Lucene in Teamcenter: Unravelling Inverted Index and Search Optimization
In this blog, we aim to provide a deeper understanding of the Indexer components in Teamcenter. While many of us use the Indexer in Teamcenter, few are familiar with its inner components. Our goal is to offer the Teamcenter community valuable insights, which can help you customize or optimize the Indexer as needed.
Key areas we are going to talk about are
Lucene
Inverted Index
Indexing mechniz
What is Inverted Index
Inverted index is an Index data structure.
In Simple words it inverts the “document-centric” data structure(document -> terms) to “term-centric” data structure(terms -> document).
The index is built by analyzing the text of the documents and extracting terms from them.
The inverted index allows for fast and efficient searching by providing a way to look up documents that contain a specific term or set of terms.
The inverted index is composed of two substructures:
term dictionary - groups all the terms included in the documents in a sorted list.
postings list - creates a list of each term, indicating the documents where the term appears.
In the above example we can see three documents indexed into Lucene’s inverted index. Each of the document’s content is analyzed (tokenized) into terms which are inserted into inverted index.
Since the terms in the dictionary are sorted, we can quickly find a term (think binary search), and subsequently its occurrences in the postings-structure. This is contrary to a “forward index”, which lists terms related to a specific document.
What is Analyzer:
Analysis, in Lucene, is the process of converting field text into its most fundamental indexed representation, terms. These terms are used to determine what documents match a query during searching.
An analyzer is an encapsulation of the analysis process.
An analyzer tokenizes text by performing any number of operations on it, which could include extracting words, discarding punctuation, removing accents from characters, lowercasing (also called normalizing), removing common words, reducing words to a root form (stemming), or changing words into the basic form (lemmatization).
This process is also called tokenization, and the chunks of text pulled from a stream of text are called tokens (terms) that are optimized for indexing and searching, allowing for efficient and accurate search operations.
Lets understand it with short example. Using Analyzer a sentence can be processed as below.
Consider you have a sentence: “Lucene is an amazing library for searching and indexing text.”
Tokenization: The sentence is broken down into individual words or tokens: ["Lucene", "is", "an", "amazing", "library", "for", "searching", "and", "indexing", "text"].
Lowercasing: The tokens are then converted to lowercase: ["lucene", "is", "an", "amazing", "library", "for", "searching", "and", "indexing", "text"].
Stop Word Removal: Common words like "is", "an", "for", "and" might be removed: ["lucene", "amazing", "library", "searching", "indexing", "text"].
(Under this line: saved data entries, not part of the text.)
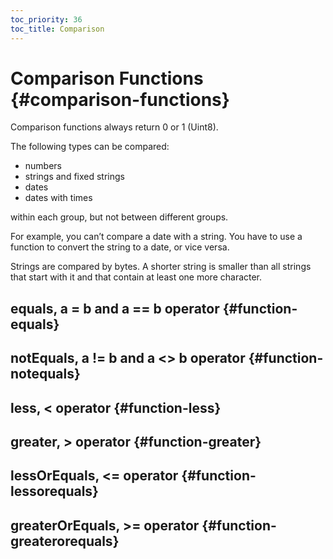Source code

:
 ```yaml
---
toc_priority: 36
toc_title: Comparison
---
```


# Comparison Functions {#comparison-functions}

Comparison functions always return 0 or 1 (Uint8).

The following types can be compared:

-   numbers
-   strings and fixed strings
-   dates
-   dates with times

within each group, but not between different groups.

For example, you can’t compare a date with a string. You have to use a function to convert the string to a date, or vice versa.

Strings are compared by bytes. A shorter string is smaller than all strings that start with it and that contain at least one more character.

## equals, a = b and a == b operator {#function-equals}

## notEquals, a != b and a \<\> b operator {#function-notequals}

## less, \< operator {#function-less}

## greater, \> operator {#function-greater}

## lessOrEquals, \<= operator {#function-lessorequals}

## greaterOrEquals, \>= operator {#function-greaterorequals}


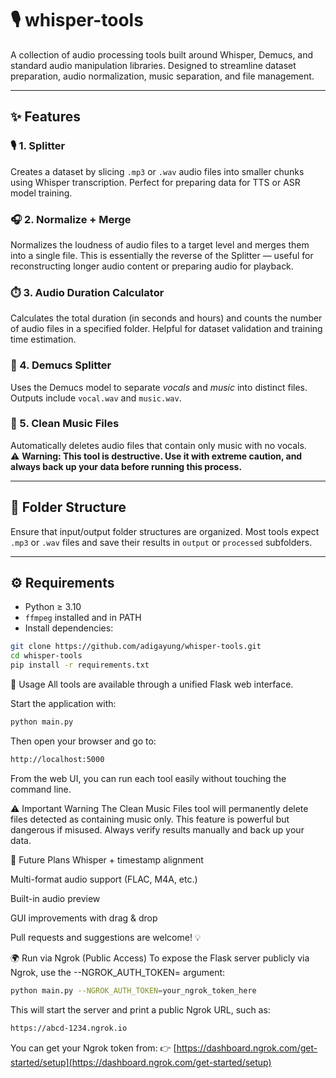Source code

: # 🎙️ whisper-tools

A collection of audio processing tools built around Whisper, Demucs, and standard audio manipulation libraries. Designed to streamline dataset preparation, audio normalization, music separation, and file management.

---

## ✨ Features

### 🎙️ 1. Splitter
Creates a dataset by slicing `.mp3` or `.wav` audio files into smaller chunks using Whisper transcription. Perfect for preparing data for TTS or ASR model training.

### 🎧 2. Normalize + Merge
Normalizes the loudness of audio files to a target level and merges them into a single file. This is essentially the reverse of the Splitter — useful for reconstructing longer audio content or preparing audio for playback.

### ⏱️ 3. Audio Duration Calculator
Calculates the total duration (in seconds and hours) and counts the number of audio files in a specified folder. Helpful for dataset validation and training time estimation.

### 🎼 4. Demucs Splitter
Uses the Demucs model to separate *vocals* and *music* into distinct files. Outputs include `vocal.wav` and `music.wav`.

### 🧹 5. Clean Music Files
Automatically deletes audio files that contain only music with no vocals.  
⚠️ **Warning: This tool is destructive. Use it with extreme caution, and always back up your data before running this process.**

---

## 📁 Folder Structure
Ensure that input/output folder structures are organized. Most tools expect `.mp3` or `.wav` files and save their results in `output` or `processed` subfolders.

---

## ⚙️ Requirements

- Python ≥ 3.10  
- `ffmpeg` installed and in PATH  
- Install dependencies:

```bash
git clone https://github.com/adigayung/whisper-tools.git
cd whisper-tools
pip install -r requirements.txt
```

🚀 Usage
All tools are available through a unified Flask web interface.

Start the application with:
```bash
python main.py
```
Then open your browser and go to:
```bash
http://localhost:5000
```
From the web UI, you can run each tool easily without touching the command line.

⚠️ Important Warning
The Clean Music Files tool will permanently delete files detected as containing music only. This feature is powerful but dangerous if misused. Always verify results manually and back up your data.

📌 Future Plans
Whisper + timestamp alignment

Multi-format audio support (FLAC, M4A, etc.)

Built-in audio preview

GUI improvements with drag & drop

Pull requests and suggestions are welcome! 💡

🌍 Run via Ngrok (Public Access)
To expose the Flask server publicly via Ngrok, use the --NGROK_AUTH_TOKEN= argument:
```bash
python main.py --NGROK_AUTH_TOKEN=your_ngrok_token_here
```
This will start the server and print a public Ngrok URL, such as:
```bash
https://abcd-1234.ngrok.io
```
You can get your Ngrok token from:
👉 [https://dashboard.ngrok.com/get-started/setup](https://dashboard.ngrok.com/get-started/setup)
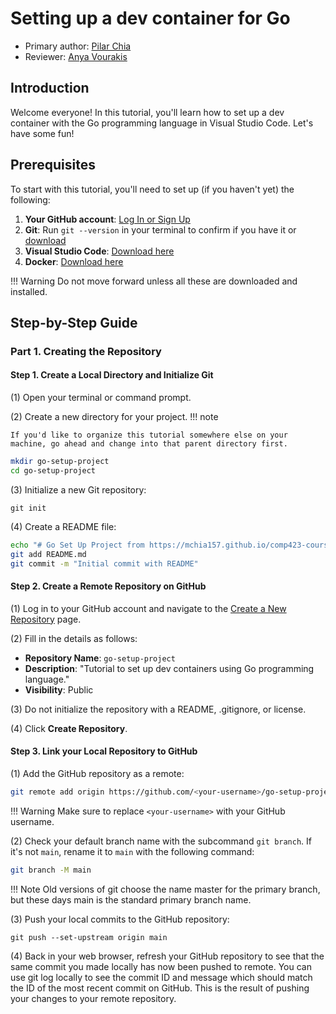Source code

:# Setting up a dev container for Go

* Primary author: [Pilar Chia](https://github.com/mchia157)
* Reviewer: [Anya Vourakis](https://github.com/v-anya)

## Introduction
Welcome everyone! In this tutorial, you'll learn how to set up a dev container with the Go programming language in Visual Studio Code. Let's have some fun!

## Prerequisites 
To start with this tutorial, you'll need to set up (if you haven't yet) the following:

1. **Your GitHub account**: [Log In or Sign Up](https://github.com/)
2. **Git**: Run `git --version` in your terminal to confirm if you have it or [download](https://git-scm.com/book/en/v2/Getting-Started-Installing-Git)
3. **Visual Studio Code**: [Download here](https://code.visualstudio.com/)
4. **Docker**: [Download here](https://www.docker.com/products/docker-desktop/)

!!! Warning 
    Do not move forward unless all these are downloaded and installed. 

## Step-by-Step Guide

### Part 1. Creating the Repository
#### Step 1. Create a Local Directory and Initialize Git

(1) Open your terminal or command prompt.

(2) Create a new directory for your project. 
!!! note

    If you'd like to organize this tutorial somewhere else on your machine, go ahead and change into that parent directory first.

    
```bash
mkdir go-setup-project
cd go-setup-project
```

(3) Initialize a new Git repository:

`git init`

(4) Create a README file:

```bash
echo "# Go Set Up Project from https://mchia157.github.io/comp423-course-notes/tutorials/go-setup/" > README.md
git add README.md
git commit -m "Initial commit with README"
```
#### Step 2. Create a Remote Repository on GitHub
(1) Log in to your GitHub account and navigate to the [Create a New Repository](https://github.com/new) page.

(2) Fill in the details as follows:

* __Repository Name__: `go-setup-project`
* __Description__: "Tutorial to set up dev containers using Go programming language."
* __Visibility__: Public

(3) Do not initialize the repository with a README, .gitignore, or license.

(4) Click **Create Repository**.
#### Step 3. Link your Local Repository to GitHub
(1) Add the GitHub repository as a remote:

```bash
git remote add origin https://github.com/<your-username>/go-setup-project.git
```
!!! Warning
    Make sure to replace `<your-username>` with your GitHub username.

(2) Check your default branch name with the subcommand `git branch`. If it's not `main`, rename it to `main` with the following command:
```bash
git branch -M main
```
!!! Note
    Old versions of git choose the name master for the primary branch, but these days main is the standard primary branch name.

(3) Push your local commits to the GitHub repository:

`git push --set-upstream origin main`

(4) Back in your web browser, refresh your GitHub repository to see that the same commit you made locally has now been pushed to remote. You can use git log locally to see the commit ID and message which should match the ID of the most recent commit on GitHub. This is the result of pushing your changes to your remote repository.
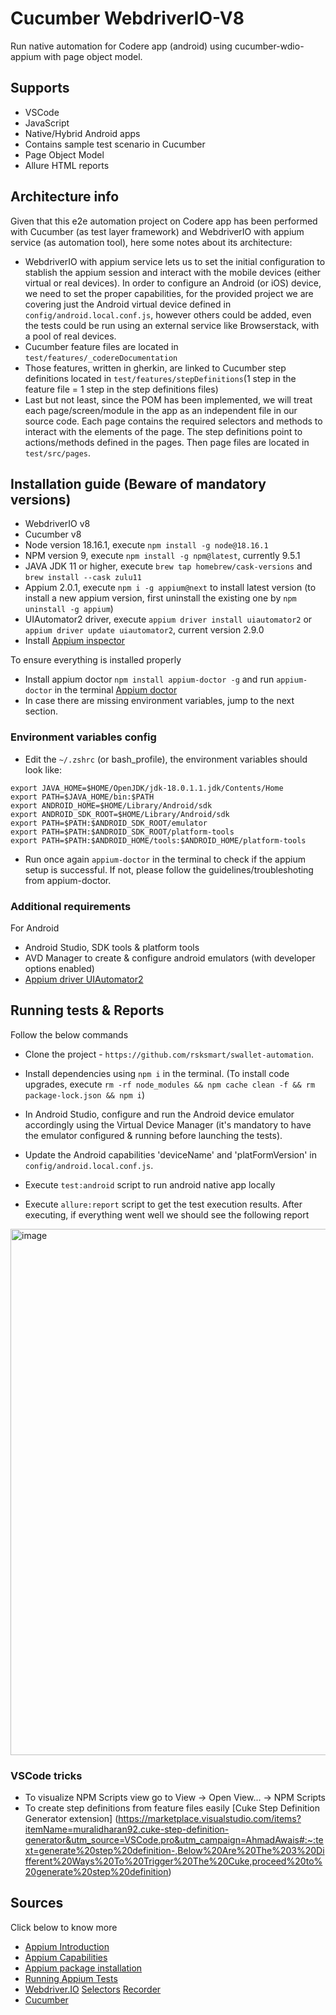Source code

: # Cucumber WebdriverIO-V8

Run native automation for Codere app (android) using cucumber-wdio-appium with page object model.

## Supports

- VSCode
- JavaScript
- Native/Hybrid Android apps
- Contains sample test scenario in Cucumber
- Page Object Model
- Allure HTML reports

## Architecture info

Given that this e2e automation project on Codere app has been performed with Cucumber (as test layer framework) and WebdriverIO with appium service (as automation tool), here some notes about its architecture:
- WebdriverIO with appium service lets us to set the initial configuration to stablish the appium session and interact with the mobile devices (either virtual or real devices). In order to configure an Android (or iOS) device, we need to set the proper capabilities, for the provided project we are covering just the Android virtual device defined in `config/android.local.conf.js`, however others could be added, even the tests could be run using an external service like Browserstack, with a pool of real devices.
- Cucumber feature files are located in `test/features/_codereDocumentation`
- Those features, written in gherkin, are linked to Cucumber step definitions located in `test/features/stepDefinitions`(1 step in the feature file = 1 step in the step definitions files)
- Last but not least, since the POM has been implemented, we will treat each page/screen/module in the app as an independent file in our source code. Each page contains the required selectors and methods to interact with the elements of the page. The step definitions point to actions/methods defined in the pages.
Then page files are located in `test/src/pages`.

## Installation guide (Beware of mandatory versions)

- WebdriverIO v8
- Cucumber v8
- Node version 18.16.1, execute `npm install -g node@18.16.1`
- NPM version 9, execute `npm install -g npm@latest`, currently 9.5.1
- JAVA JDK 11 or higher, execute `brew tap homebrew/cask-versions` and `brew install --cask zulu11`
- Appium 2.0.1, execute `npm i -g appium@next` to install latest version (to install a new appium version, first uninstall the existing one by `npm uninstall -g appium`)
- UIAutomator2 driver, execute `appium driver install uiautomator2` or `appium driver update uiautomator2`, current version 2.9.0
- Install [Appium inspector](https://github.com/appium/appium-inspector/releases)

To ensure everything is installed properly
-  Install appium doctor `npm install appium-doctor -g` and run `appium-doctor` in the terminal [Appium doctor](https://www.npmjs.com/package/appium-doctor)
- In case there are missing environment variables, jump to the next section.

### Environment variables config

- Edit the `~/.zshrc` (or bash_profile), the environment variables should look like:

```
export JAVA_HOME=$HOME/OpenJDK/jdk-18.0.1.1.jdk/Contents/Home
export PATH=$JAVA_HOME/bin:$PATH
export ANDROID_HOME=$HOME/Library/Android/sdk
export ANDROID_SDK_ROOT=$HOME/Library/Android/sdk
export PATH=$PATH:$ANDROID_SDK_ROOT/emulator
export PATH=$PATH:$ANDROID_SDK_ROOT/platform-tools
export PATH=$PATH:$ANDROID_HOME/tools:$ANDROID_HOME/platform-tools
```

- Run once again `appium-doctor` in the terminal to check if the appium setup is successful. If not, please follow the guidelines/troubleshoting from appium-doctor.

### Additional requirements

For Android
- Android Studio, SDK tools & platform tools
- AVD Manager to create & configure android emulators (with developer options enabled)
- [Appium driver UIAutomator2](https://www.npmjs.com/package/appium-uiautomator2-driver)


## Running tests & Reports

Follow the below commands 
- Clone the project - `https://github.com/rsksmart/swallet-automation`.

- Install dependencies using `npm i` in the terminal.
(To install code upgrades, execute `rm -rf node_modules && npm cache clean -f && rm package-lock.json && npm i`)

- In Android Studio, configure and run the Android device emulator accordingly using the Virtual Device Manager (it's mandatory to have the emulator configured & running before launching the tests).

- Update the Android capabilities 'deviceName' and 'platFormVersion' in `config/android.local.conf.js`. 

- Execute `test:android` script to run android native app locally

- Execute `allure:report` script to get the test execution results. After executing, if everything went well we should see the following report

<img width="842" alt="image" src="https://github.com/lokali/e2e_codere_automation/assets/101832531/845f27c5-ca3d-45ae-ae70-91d6b0249763">



### VSCode tricks

- To visualize NPM Scripts view go to View -> Open View... -> NPM Scripts
- To create step definitions from feature files easily [Cuke Step Definition Generator extension] (https://marketplace.visualstudio.com/items?itemName=muralidharan92.cuke-step-definition-generator&utm_source=VSCode.pro&utm_campaign=AhmadAwais#:~:text=generate%20step%20definition-,Below%20Are%20The%203%20Different%20Ways%20To%20Trigger%20The%20Cuke,proceed%20to%20generate%20step%20definition)

## Sources

Click below to know more 
- [Appium Introduction](http://appium.io/docs/en/about-appium/intro/)
- [Appium Capabilities](http://appium.io/docs/en/writing-running-appium/caps/)
- [Appium package installation](https://www.npmjs.com/package/appium/v/2.0.1)
- [Running Appium Tests](http://appium.io/docs/en/writing-running-appium/running-tests/)
- [Webdriver.IO](https://webdriver.io/docs/) [Selectors](https://webdriver.io/docs/selectors) [Recorder](https://webdriver.io/docs/record)
- [Cucumber](https://cucumber.io/docs/cucumber/)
Stemming: Words could be reduced to their root forms, so "searching" becomes "search" and "indexing" becomes "index": ["lucene", "amazing", "library", "search", "index", "text"].
Types of Analyzer:
Standard Analyzer: A general-purpose analyzer that uses the Standard Tokenizer, removing common English stop words and applying lowercasing.
Text: "Lucene is awesome!"
Tokens: ["lucene", "awesome"]
Explanation: This removes stop words ("is") and converts to lowercase.
Whitespace Analyzer: Tokenizes text based solely on whitespace, without applying any additional filtering or processing.
Text: "Lucene is awesome!"
Tokens: ["Lucene", "is", "awesome!"]
Explanation: This splits on whitespace without further processing.
Keyword Analyzer: Treats the entire input text as a single token, useful for exact match scenarios.
Text: "Lucene is awesome!"
Tokens: ["Lucene is awesome!"]
Explanation: The entire text is treated as one token.
Simple Analyzer: Splits text on non-letter characters, converts tokens to lowercase, and does not remove stop words.
Text: "Lucene is awesome!"
Tokens: ["lucene", "is", "awesome"]
Explanation: This splits on non-letter characters and lowercases tokens.
Stop Analyzer: Similar to SimpleAnalyzer but removes a predefined list of stop words.
Text: "Lucene is awesome!"
Tokens: ["lucene", "awesome"]
Explanation: Similar to Simple Analyzer but also removes stop words.
Language Analyzer: Specifically designed for English text, incorporating stemming, stop word removal, and other filters tailored for the language.
Text: "Lucene is awesome!"
Tokens: ["lucene", "awesom"]
Explanation: Includes stemming ("awesome" to "awesom") and stop word removal.
Custom Analyzer: You can create a custom analyzer by combining various tokenizers and filters to suit specific needs.
Text: "Lucene is awesome!"
Tokens: Depends on the specific combination of tokenizers and filters used.
Explanation: You could create an analyzer that, for example, removes stop words, lowercases, and stems the tokens.